▶ EXERCISE OBJECTIVE:
Could you restate word for word every line from the one containing "was not afraid" to the end of the data below, pictures excluded?

▶ GIVEN RECORDS:
[Start of section]

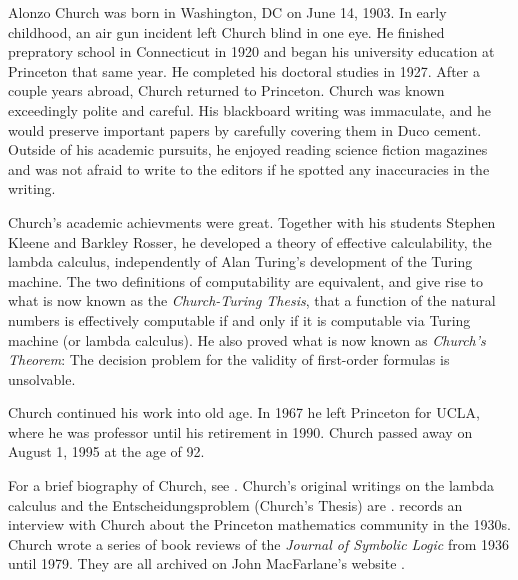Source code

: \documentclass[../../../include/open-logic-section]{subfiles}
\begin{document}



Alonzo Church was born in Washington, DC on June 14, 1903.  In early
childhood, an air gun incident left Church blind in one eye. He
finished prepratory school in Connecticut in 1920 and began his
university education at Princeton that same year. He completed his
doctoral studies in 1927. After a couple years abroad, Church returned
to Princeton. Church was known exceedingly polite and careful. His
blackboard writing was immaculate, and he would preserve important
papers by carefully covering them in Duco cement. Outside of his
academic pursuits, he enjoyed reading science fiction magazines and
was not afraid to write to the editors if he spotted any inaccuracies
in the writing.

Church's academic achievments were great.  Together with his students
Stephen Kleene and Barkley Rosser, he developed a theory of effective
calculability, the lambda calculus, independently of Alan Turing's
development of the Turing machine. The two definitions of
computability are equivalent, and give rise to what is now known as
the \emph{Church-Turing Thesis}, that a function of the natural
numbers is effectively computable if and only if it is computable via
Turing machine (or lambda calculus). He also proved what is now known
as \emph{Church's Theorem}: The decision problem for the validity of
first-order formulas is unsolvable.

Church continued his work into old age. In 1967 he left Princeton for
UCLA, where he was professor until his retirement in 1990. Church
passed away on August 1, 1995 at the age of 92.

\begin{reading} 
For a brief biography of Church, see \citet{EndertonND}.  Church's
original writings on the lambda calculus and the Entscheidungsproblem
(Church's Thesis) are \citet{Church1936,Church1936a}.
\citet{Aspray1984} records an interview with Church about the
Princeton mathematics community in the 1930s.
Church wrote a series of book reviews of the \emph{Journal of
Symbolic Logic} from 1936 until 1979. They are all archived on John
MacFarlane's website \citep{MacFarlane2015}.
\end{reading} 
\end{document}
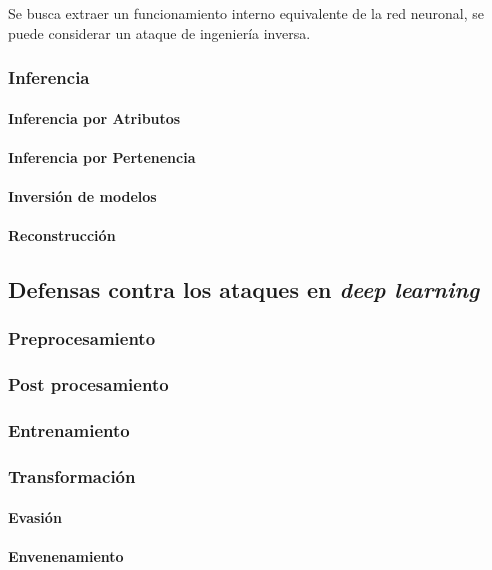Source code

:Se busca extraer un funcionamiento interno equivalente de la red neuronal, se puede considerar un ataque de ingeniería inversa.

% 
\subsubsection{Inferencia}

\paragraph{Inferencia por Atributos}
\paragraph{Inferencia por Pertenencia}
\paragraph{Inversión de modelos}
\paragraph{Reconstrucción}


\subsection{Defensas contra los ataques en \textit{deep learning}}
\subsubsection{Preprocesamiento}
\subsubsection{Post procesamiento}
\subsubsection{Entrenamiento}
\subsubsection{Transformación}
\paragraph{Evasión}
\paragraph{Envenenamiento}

[End of section]

▶ TASK ANSWER:
was not afraid to write to the editors if he spotted any inaccuracies
in the writing.

Church's academic achievments were great.  Together with his students
Stephen Kleene and Barkley Rosser, he developed a theory of effective
calculability, the lambda calculus, independently of Alan Turing's
development of the Turing machine. The two definitions of
computability are equivalent, and give rise to what is now known as
the \emph{Church-Turing Thesis}, that a function of the natural
numbers is effectively computable if and only if it is computable via
Turing machine (or lambda calculus). He also proved what is now known
as \emph{Church's Theorem}: The decision problem for the validity of
first-order formulas is unsolvable.

Church continued his work into old age. In 1967 he left Princeton for
UCLA, where he was professor until his retirement in 1990. Church
passed away on August 1, 1995 at the age of 92.

\begin{reading} 
For a brief biography of Church, see \citet{EndertonND}.  Church's
original writings on the lambda calculus and the Entscheidungsproblem
(Church's Thesis) are \citet{Church1936,Church1936a}.
\citet{Aspray1984} records an interview with Church about the
Princeton mathematics community in the 1930s.
Church wrote a series of book reviews of the \emph{Journal of
Symbolic Logic} from 1936 until 1979. They are all archived on John
MacFarlane's website \citep{MacFarlane2015}.
\end{reading} 
\end{document}
Source code

:Se busca extraer un funcionamiento interno equivalente de la red neuronal, se puede considerar un ataque de ingeniería inversa.

% 
\subsubsection{Inferencia}

\paragraph{Inferencia por Atributos}
\paragraph{Inferencia por Pertenencia}
\paragraph{Inversión de modelos}
\paragraph{Reconstrucción}


\subsection{Defensas contra los ataques en \textit{deep learning}}
\subsubsection{Preprocesamiento}
\subsubsection{Post procesamiento}
\subsubsection{Entrenamiento}
\subsubsection{Transformación}
\paragraph{Evasión}
\paragraph{Envenenamiento}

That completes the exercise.